United Nations Peacekeeping from its inception in 1948 to the present day is the barometer for the organization’s effectiveness in the promotion and maintenance of international peace and security.  Despite the original reluctance to acknowledge it as a permanent feature of the core of the United Nations, nobody doubts today that it is the key element in the armory of the organization in its quest to “save succeeding generations from the scourge of war.”   This is especially obvious today as more operations combine more than one aspect, that is prevention, peace-making and post-conflict peace-building that require intense coordination.

It is only fitting, therefore, to find the Brahimi report in the center of our attention, the centerpiece of our millennium resolution and all member states eager to act on its recommendations.  We also hope that legal recourse to the International Court of Justice and other international legal bodies will increase in parallel with other methods of dispute resolution.  It is our firm belief that legal resource is the best complement to the work of the Security Council and the General Assembly.

My country Cyprus is a very relevant case demonstrating the pros and cons of peacekeeping and the necessity to combine peace-making and peace-building to avoid stalemate and stagnation.

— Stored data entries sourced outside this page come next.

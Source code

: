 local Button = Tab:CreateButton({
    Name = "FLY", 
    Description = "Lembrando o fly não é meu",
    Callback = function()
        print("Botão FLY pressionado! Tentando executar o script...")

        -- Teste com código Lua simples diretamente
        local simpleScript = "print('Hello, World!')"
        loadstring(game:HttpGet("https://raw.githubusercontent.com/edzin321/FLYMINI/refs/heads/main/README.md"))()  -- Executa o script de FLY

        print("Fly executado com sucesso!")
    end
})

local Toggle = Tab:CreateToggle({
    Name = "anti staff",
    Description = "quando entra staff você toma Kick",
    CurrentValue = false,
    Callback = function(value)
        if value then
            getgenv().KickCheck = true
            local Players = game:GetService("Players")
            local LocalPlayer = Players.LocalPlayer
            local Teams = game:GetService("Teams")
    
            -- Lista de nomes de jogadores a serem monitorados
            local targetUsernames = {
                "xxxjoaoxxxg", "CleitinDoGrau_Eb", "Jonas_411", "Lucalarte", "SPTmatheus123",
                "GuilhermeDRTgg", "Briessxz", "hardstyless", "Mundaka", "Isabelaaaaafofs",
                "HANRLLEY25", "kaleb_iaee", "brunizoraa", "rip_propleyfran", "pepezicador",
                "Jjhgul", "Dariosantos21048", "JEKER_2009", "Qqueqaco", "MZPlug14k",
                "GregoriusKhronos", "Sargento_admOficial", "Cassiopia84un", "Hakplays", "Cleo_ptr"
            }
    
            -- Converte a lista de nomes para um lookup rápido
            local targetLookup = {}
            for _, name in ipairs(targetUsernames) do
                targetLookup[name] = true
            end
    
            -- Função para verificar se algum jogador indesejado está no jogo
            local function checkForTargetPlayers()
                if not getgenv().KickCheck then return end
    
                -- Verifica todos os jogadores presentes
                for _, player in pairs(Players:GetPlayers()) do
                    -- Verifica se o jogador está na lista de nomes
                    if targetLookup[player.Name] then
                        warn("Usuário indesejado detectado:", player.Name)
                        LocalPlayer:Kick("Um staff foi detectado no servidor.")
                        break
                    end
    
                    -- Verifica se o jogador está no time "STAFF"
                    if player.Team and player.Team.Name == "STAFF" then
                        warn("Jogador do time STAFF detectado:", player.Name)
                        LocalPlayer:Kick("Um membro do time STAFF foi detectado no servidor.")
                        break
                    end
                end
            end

In 1964 following the first Turkish attempt to interfere in Cyprus and a recourse to the Security Council by the Republic of Cyprus, UNFICYP was established.  At the time it was thought that a three months mandate, reinforced with the appointment of a UN mediator will solve the problem.  The mediator produced a balanced report that was accepted from my government but rejected by the Turkish side.

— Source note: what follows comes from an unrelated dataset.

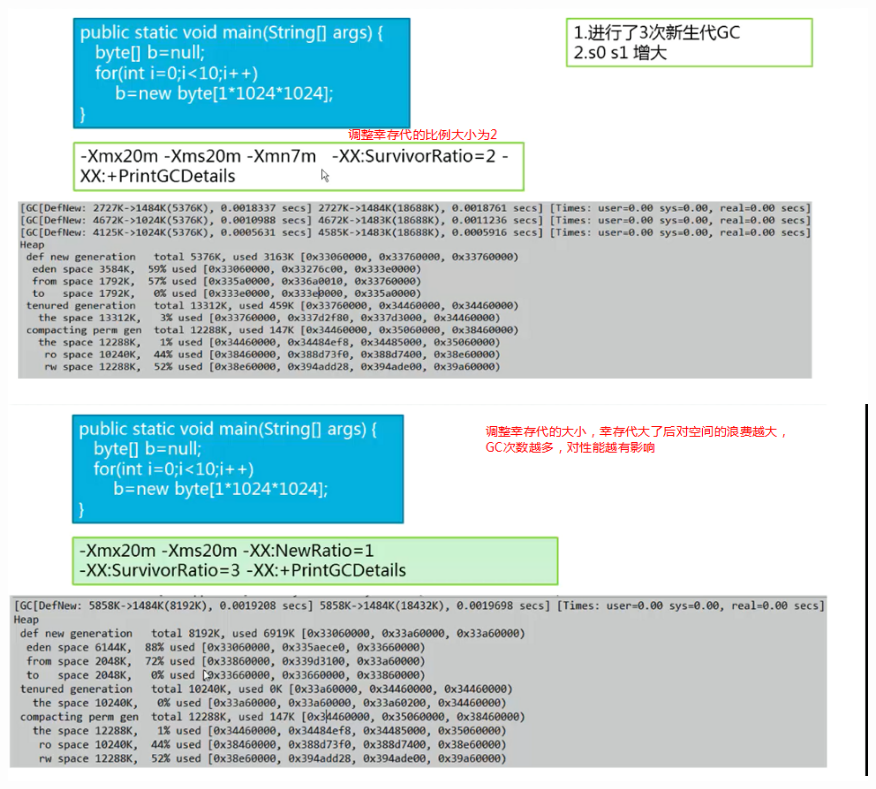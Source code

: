![JAVA_JVM36.png](https://github.com/zhaodahan/zhao_Note/blob/master/wiki_img/JAVA_JVM36.png?raw=true)

![JAVA_JVM37.png](https://github.com/zhaodahan/zhao_Note/blob/master/wiki_img/JAVA_JVM37.png?raw=true)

Following the 1974 invasion by Turkey and the forcible division of the island with the creation of a buffer zone, UNFICYP adjusted its mandate and became the custodian of the ceasefire agreement, a role that is fulfilling up to this day.  It should be added that their mandate also includes humanitarian issues and the alleviation of human suffering that is a result of the continuing military occupation.

As the Brahimi report points out: “when the U.N. does send its force to withhold the peace, they must be prepared to confront the lingering forces of war and violence, with the ability and determination to defeat them”.  Unfortunately in the case of Cyprus, as demonstrated in the events of 1974, the Force did not have the necessary mandate and backing to prevent such a disaster.  This is why we firmly support the conclusions of the Brahimi report and we wholeheartedly hope for its speedy implementation.

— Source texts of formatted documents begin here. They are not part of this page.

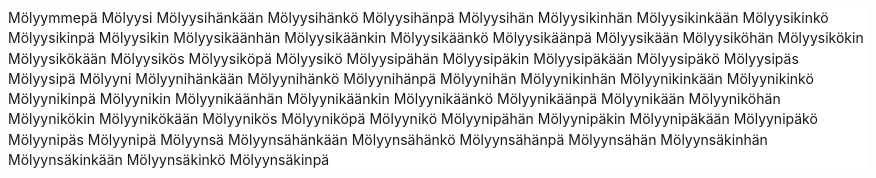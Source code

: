 Mölyymmepä
Mölyysi
Mölyysihänkään
Mölyysihänkö
Mölyysihänpä
Mölyysihän
Mölyysikinhän
Mölyysikinkään
Mölyysikinkö
Mölyysikinpä
Mölyysikin
Mölyysikäänhän
Mölyysikäänkin
Mölyysikäänkö
Mölyysikäänpä
Mölyysikään
Mölyysiköhän
Mölyysikökin
Mölyysikökään
Mölyysikös
Mölyysiköpä
Mölyysikö
Mölyysipähän
Mölyysipäkin
Mölyysipäkään
Mölyysipäkö
Mölyysipäs
Mölyysipä
Mölyyni
Mölyynihänkään
Mölyynihänkö
Mölyynihänpä
Mölyynihän
Mölyynikinhän
Mölyynikinkään
Mölyynikinkö
Mölyynikinpä
Mölyynikin
Mölyynikäänhän
Mölyynikäänkin
Mölyynikäänkö
Mölyynikäänpä
Mölyynikään
Mölyyniköhän
Mölyynikökin
Mölyynikökään
Mölyynikös
Mölyyniköpä
Mölyynikö
Mölyynipähän
Mölyynipäkin
Mölyynipäkään
Mölyynipäkö
Mölyynipäs
Mölyynipä
Mölyynsä
Mölyynsähänkään
Mölyynsähänkö
Mölyynsähänpä
Mölyynsähän
Mölyynsäkinhän
Mölyynsäkinkään
Mölyynsäkinkö
Mölyynsäkinpä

Despite numerous UN resolutions, including binding resolutions of the Security Council and the on-going efforts of the Secretary General through his Good Offices, the problem is still unresolved.  The latest effort that is still in progress raised again our expectations but one need only to read through the Turkish insistence for creating two separate states on the island to realize the Turkish objectives.

I would return again to the Brahimi report and one of its aphorisms: “The UN military units must be capable of defending themselves, other mission components and the mission’s mandate.  Rules of engagement should be sufficiently robust and not force United Nations contingents to cede the initiative to their attackers.”

The truth of this statement is illustrated with another example from Cyprus.  Only a few months ago and among the rounds of the latest good offices effort, the Turkish occupation army advanced its positions along the ceasefire line in the area of Strovilia, resulting in what the Secretary-General described as a “clear violation of the status quo”.  The inability up to this day of the Force on the ground to return the situation to the status quo ante erodes even further the credibility and image of the United Nations.

Peacemaking that continues for so many years is a real disappointment for the people of Cyprus and the international community and the inability of the organization to influence the solution of the problem is a real failure for peacemaking.  For as long as this effort is not based on the Security Council resolutions and intransigence and non-compliance with international law is condoned and tolerated the problem will remain unresolved.


Lastly Mr. Chairman allow me to make some comments on financing.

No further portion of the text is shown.